Pura magia di incastri di sound, in cui passato e presente si mescolano, acustica ed elettronica si sposano. 666 ʇ è emblematica in questo senso, ci trascina “bit – by – bit” in questa immersione mistica. Provate a fare qualsiasi cosa mentre la ascoltate, la meraviglia funzionerà e nulla potrà distrarvi. Bon Iver non somiglia a nessuno, davvero a nessuno, nel panorama contemporaneo: è un magnete caricato per attrarvi in una possessione di anima e corpo. In questa fusione tra i suoni più disparati spoglia di qualsivoglia ossessione accademica, Vernon mantiene la sua originalità e riconoscibilità.
29 #Strafford APTS è altrettanto magnifica e ossessiva, la performance più dolorosa di tutto il disco, si conficca diritta nello stomaco nel suo sali-scendi di suoni a ciclo continuo con effetti alla voce: “Hallucinating Claire / Nor the snow shoe light or the autumns / Threw the meaning out the door“. Allucinante davvero, fendente, letale, a tratti acustica, un piccolo ritorno alle origini riadattato per il ventunesimo. 21 M♢♢N WATER è un episodio altrettanto agghiacciante di questa narrativa di sound, la multi-dimensionalità della musica di Bon Iver esplode soffice tra effetti vocali e incastri sonori, e ci regala una cosa piuttosto rara nell’implosione di velocità con cui siamo compromessi oggi: l’attenzione all’emozione, che continua decisa su 8 (circle). In fondo questo disco tende all’infinito nella sua spazio-temporale e frammentaria unità e circolarità.
In piena epoca Obama, Bon Iver – fondendo acustica e digitale – ha scelto una strada più progressista nel sound con Bon Iver, Bon Iver, dopo quella che potremmo definire la conservazione folk di For Emma, Forever Ago. Sul finire di quest’epoca, alle porte di un’America frammentata e disorientata, Justin Vernon sceglie di osare ancora, proponendo proprio quella frammentazione sonora che si arricchisce in un suo tentativo di unità. Come se i piccoli simboli sparsi nella mitologia dell’intero album, alla fine si unissero in un unico misterioso disegno.

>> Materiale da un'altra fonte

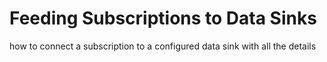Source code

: 
# Feeding Subscriptions to Data Sinks

how to connect a subscription to a configured data sink with all the details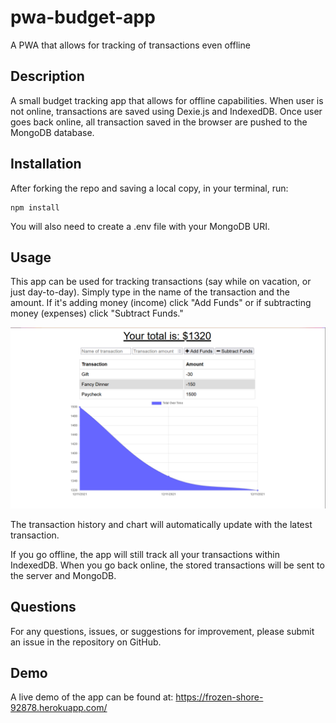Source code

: # pwa-budget-app
A PWA that allows for tracking of transactions even offline

## Description

A small budget tracking app that allows for offline capabilities. When user is not online, transactions are saved using Dexie.js and IndexedDB. Once user goes back online, all transaction saved in the browser are pushed to the MongoDB database.

## Installation

After forking the repo and saving a local copy, in your terminal, run:

    npm install

You will also need to create a .env file with your MongoDB URI.

## Usage

This app can be used for tracking transactions (say while on vacation, or just day-to-day). Simply type in the name of the transaction and the amount. If it's adding money (income) click "Add Funds" or if subtracting money (expenses) click "Subtract Funds."

![screenshot of app](./assets/screenshot.png)

The transaction history and chart will automatically update with the latest transaction.

If you go offline, the app will still track all your transactions within IndexedDB. When you go back online, the stored transactions will be sent to the server and MongoDB.

## Questions

For any questions, issues, or suggestions for improvement, please submit an issue in the repository on GitHub.

## Demo

A live demo of the app can be found at: https://frozen-shore-92878.herokuapp.com/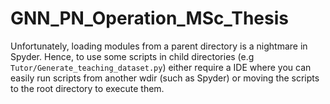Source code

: # GNN_PN_Operation_MSc_Thesis

Unfortunately, loading modules from a parent directory is a nightmare in Spyder. Hence, to use some scripts in child directories (e.g `Tutor/Generate_teaching_dataset.py`) either require a IDE where you can easily run scripts from another wdir (such as Spyder) or moving the scripts to the root directory to execute them.
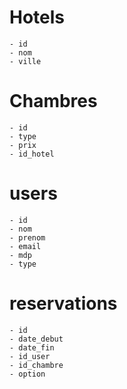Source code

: # Hotels
    - id
    - nom
    - ville

# Chambres
    - id
    - type
    - prix
    - id_hotel

# users
    - id
    - nom
    - prenom
    - email
    - mdp
    - type

# reservations
    - id
    - date_debut
    - date_fin
    - id_user
    - id_chambre
    - option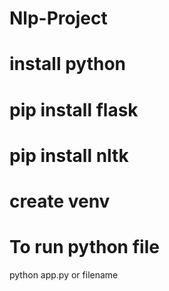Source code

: # Nlp-Project


# install python

# pip install flask 

# pip install nltk

# create venv 

# To run python file 
python app.py or filename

Questo disco è così corposo e stratificato che più lo ascolti più si arricchisce di dettagli. Se fossimo alla ricerca del musicista in grado di rappresentare i nostri tempi oggi probabilmente dovremmo andare a bussare alla porta del nascondiglio di Vernon, in qualche parte dispersa dell’America, ringraziarlo per il bel regalo, per questa narrativa dell’angoscia sonora, dello stupore ancestrale, la comprensione del sentimento della meraviglia in ogni sua declinazione, per questa esperienza extra-corporea, il ritorno alle origini dell’uomo, il re nudo spogliato di tutti i suoi averi, l’ossessiva ricerca di una divinità, di un dio capace di rianimarci, l’amore, con tutti i suoi movimenti di consenso e dissenso, la seduzione in un unico sguardo, il palmo nudo delle mani, l’acqua che scorre dentro la natura selvaggia, e non smette mai – che ci sia la neve lì fuori o il sole alto e caldo, avvolgente e battente sopra le nostre spalle. Un piccolo miracolo primordiale, la primavera e l’autunno, l’arrivo dell’ennesima estate, e il buon inverno – naturalmente. Del resto le stagioni ci sopravviveranno (come questo disco).